+++ Supplied records +++

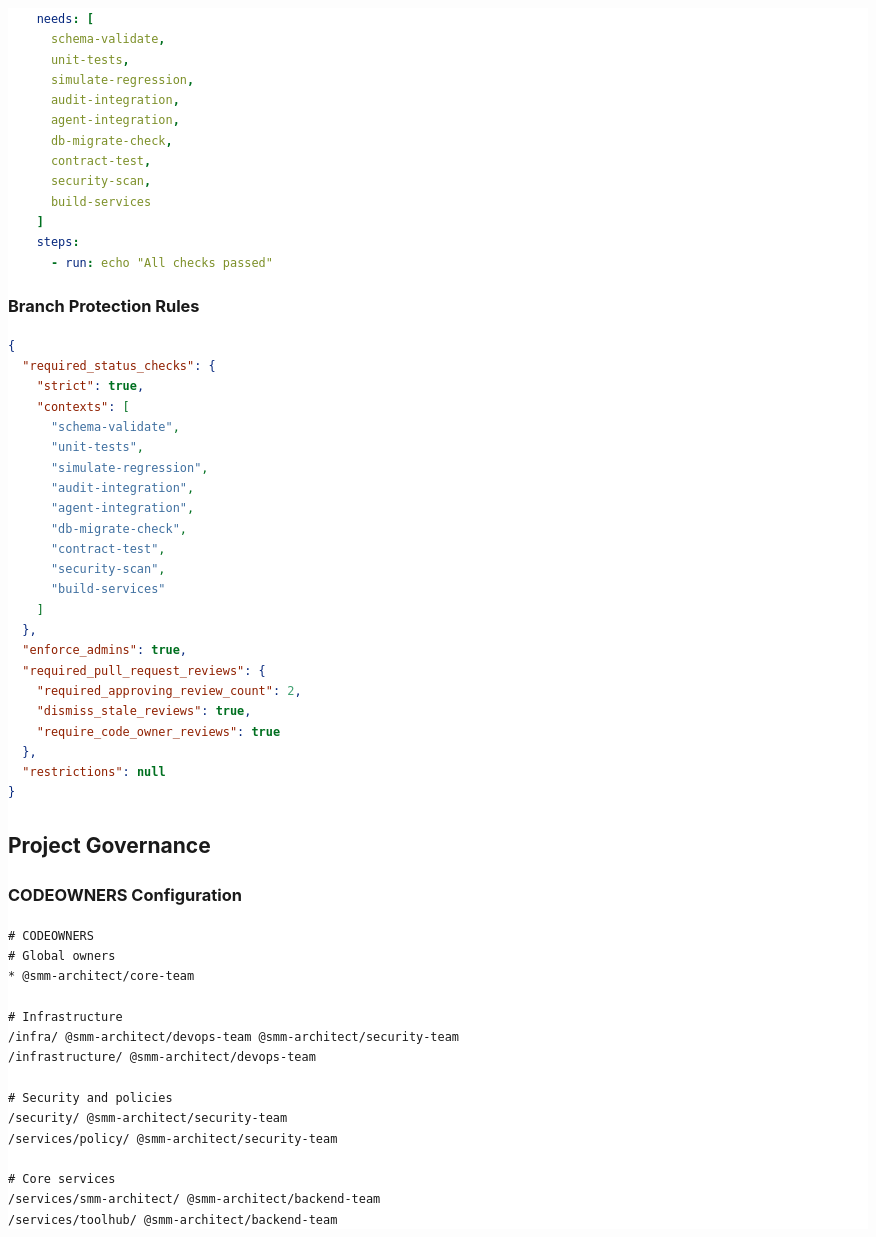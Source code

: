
 ```yaml
    needs: [
      schema-validate,
      unit-tests,
      simulate-regression,
      audit-integration,
      agent-integration,
      db-migrate-check,
      contract-test,
      security-scan,
      build-services
    ]
    steps:
      - run: echo "All checks passed"
```

### Branch Protection Rules

```json
{
  "required_status_checks": {
    "strict": true,
    "contexts": [
      "schema-validate",
      "unit-tests",
      "simulate-regression",
      "audit-integration",
      "agent-integration",
      "db-migrate-check",
      "contract-test",
      "security-scan",
      "build-services"
    ]
  },
  "enforce_admins": true,
  "required_pull_request_reviews": {
    "required_approving_review_count": 2,
    "dismiss_stale_reviews": true,
    "require_code_owner_reviews": true
  },
  "restrictions": null
}
```

## Project Governance

### CODEOWNERS Configuration

```
# CODEOWNERS
# Global owners
* @smm-architect/core-team

# Infrastructure
/infra/ @smm-architect/devops-team @smm-architect/security-team
/infrastructure/ @smm-architect/devops-team

# Security and policies
/security/ @smm-architect/security-team
/services/policy/ @smm-architect/security-team

# Core services
/services/smm-architect/ @smm-architect/backend-team
/services/toolhub/ @smm-architect/backend-team
```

+++

▶ Work instruction: Without copying any picture, repeat all of the entries exactly.

▶ Output below:
Source code

:
 ```yaml
    needs: [
      schema-validate,
      unit-tests,
      simulate-regression,
      audit-integration,
      agent-integration,
      db-migrate-check,
      contract-test,
      security-scan,
      build-services
    ]
    steps:
      - run: echo "All checks passed"
```

### Branch Protection Rules

```json
{
  "required_status_checks": {
    "strict": true,
    "contexts": [
      "schema-validate",
      "unit-tests",
      "simulate-regression",
      "audit-integration",
      "agent-integration",
      "db-migrate-check",
      "contract-test",
      "security-scan",
      "build-services"
    ]
  },
  "enforce_admins": true,
  "required_pull_request_reviews": {
    "required_approving_review_count": 2,
    "dismiss_stale_reviews": true,
    "require_code_owner_reviews": true
  },
  "restrictions": null
}
```

## Project Governance

### CODEOWNERS Configuration

```
# CODEOWNERS
# Global owners
* @smm-architect/core-team

# Infrastructure
/infra/ @smm-architect/devops-team @smm-architect/security-team
/infrastructure/ @smm-architect/devops-team

# Security and policies
/security/ @smm-architect/security-team
/services/policy/ @smm-architect/security-team

# Core services
/services/smm-architect/ @smm-architect/backend-team
/services/toolhub/ @smm-architect/backend-team
```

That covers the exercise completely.